Aidé par ses qualités de juriste et par son don pour les langues – il écrit en latin, allemand, italien, espagnol, français –, mais aussi par ses exceptionnels talents d’éloquence, il mène une brillante carrière de diplomate et, fait unique, de pamphlétaire. Après Richelieu, c’est maintenant Louis XIV qui est « le monstre » à dénoncer, ce qu’il fait dans le Bouclier d’État et de Justice3, son mémoire le plus célèbre, véritable best-seller européen.

Après un engagement sans faille auprès des Habsbourg, Ferdinand III (1608-1657) et Léopold Ier (1640-1705), empereurs élus du Saint-Empire romain germanique, il meurt au moment où la Comté est soumise. Mais sa mémoire ne sera oubliée, ni des Lumières, ni de Winston Churchill (1874-1965), dont l’ancêtre John, duc de Marlborough (1650-1722), correspondait avec le Comtois. Travaillant entre 1933 et 1938 à une biographie de son aïeul, il dénonce le danger d’une Allemagne réarmée en évoquant Lisola combattant contre la puissance française : « Parmi les cinq ou six hommes à l’origine de la Triple-Alliance (1668), Lisola, un diplomate autrichien animé d’une haine viscérale de la France qu’il devait au sac de sa Bourgogne natale. Il semble qu’il ait été le premier à avoir consacré toute sa vie à ce dessein qui consistait à briser l’excès de puissance de la France »4.

Notes :
  1. Charles-édouard Levillain, Le Procès de Louis XIV. Une guerre psychologique, Paris, Tallandier, 2015. On doit au professeur Levillain d’avoir remis en lumière F.-P. de Lisola, auteur largement oublié alors qu’il a été le pamphlétaire le plus connu d’Europe, accusant Louis XIV de tyrannie. Nous empruntons à cette étude les mentions relatives à l’université de Dole (p. 53) et à la faculté de droit (p. 25).

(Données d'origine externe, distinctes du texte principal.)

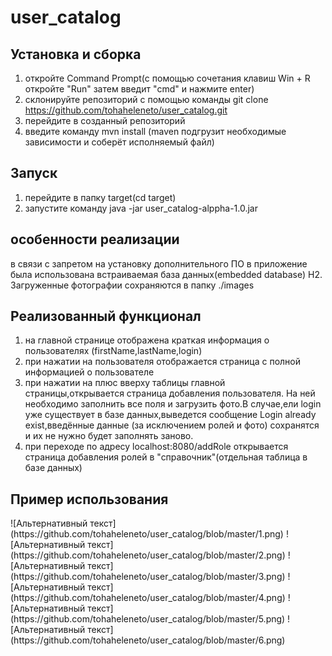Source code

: # user_catalog
<h2> Установка и сборка </h2>  

1. откройте Command Prompt(с помощью сочетания клавиш Win + R откройте  "Run" затем введит "cmd" и нажмите enter) 
2. склонируйте репозиторий с помощью команды git clone https://github.com/tohaheleneto/user_catalog.git 
3. перейдите в созданный репозиторий 
4. введите команду mvn install (maven подгрузит необходимые зависимости и соберёт исполняемый файл) 
<h2> Запуск </h2>  

1. перейдите в папку target(cd target) 
2. запустите команду java -jar user_catalog-alppha-1.0.jar 
<h2>особенности реализации</h2>  

в связи с запретом на установку дополнительного ПО в приложение была использована встраиваемая база данных(embedded database) H2.  
Загруженные фотографии сохраняются в папку ./images
<h2> Реализованный функционал </h2>  

1. на главной странице отображена краткая информация о пользователях (firstName,lastName,login) 
2. при нажатии на пользователя отображается страница с полной информацией о пользователе 
3. при нажатии на плюс вверху таблицы главной страницы,открывается страница добавления пользователя. 
  На ней необходимо заполнить все поля и загрузить фото.В случае,ели login уже существует в базе данных,выведется сообщение
  Login already exist,введённые данные (за исключением ролей и фото) сохранятся и их не нужно будет заполнять заново.
4. при переходе по адресу localhost:8080/addRole открывается страница добавления ролей в "справочник"(отдельная таблица в базе данных) 
<h2> Пример использования</h2>
![Альтернативный текст](https://github.com/tohaheleneto/user_catalog/blob/master/1.png)
![Альтернативный текст](https://github.com/tohaheleneto/user_catalog/blob/master/2.png)
![Альтернативный текст](https://github.com/tohaheleneto/user_catalog/blob/master/3.png)
![Альтернативный текст](https://github.com/tohaheleneto/user_catalog/blob/master/4.png)
![Альтернативный текст](https://github.com/tohaheleneto/user_catalog/blob/master/5.png)
![Альтернативный текст](https://github.com/tohaheleneto/user_catalog/blob/master/6.png)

  2. Biblioteca Nacional de España, Ms 12180, « Papeles referentes al Condado y al Ducado de Borgoña », fol. 111,  cité par Levillain, Le Procès de Louis XIV…, op. cit., p. 56.
  3. François-Paul de Lisola, Bouclier d’Estat et de Justice contre le dessein manifestement découvert de la Monarchie Universelle, sous le vain prétexte des prétentions de la reyne de France, Bruxelles, 1667  [en ligne, Archives.org].

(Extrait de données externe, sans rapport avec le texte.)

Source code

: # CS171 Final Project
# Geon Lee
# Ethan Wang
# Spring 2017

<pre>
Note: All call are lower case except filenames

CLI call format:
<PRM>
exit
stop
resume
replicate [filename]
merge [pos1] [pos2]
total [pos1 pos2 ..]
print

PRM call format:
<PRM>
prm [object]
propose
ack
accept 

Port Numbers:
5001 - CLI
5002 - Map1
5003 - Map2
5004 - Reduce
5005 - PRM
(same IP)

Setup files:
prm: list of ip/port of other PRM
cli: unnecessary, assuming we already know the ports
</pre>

  4. Levillain, Le Procès de Louis XIV…, op. cit., p. 23.
Bibliographie
  • François-Paul de Lisola, Bouclier d’Estat et de Justice contre le dessein manifestement découvert de la Monarchie Universelle, sous le vain prétexte des prétentions de la reyne de France, Bruxelles, 1667 [en ligne, Archives.org].
  • Charles-Edouard Levillain, Le Procès de Louis XIV. Une guerre psychologique, Paris, Tallandier, 2015.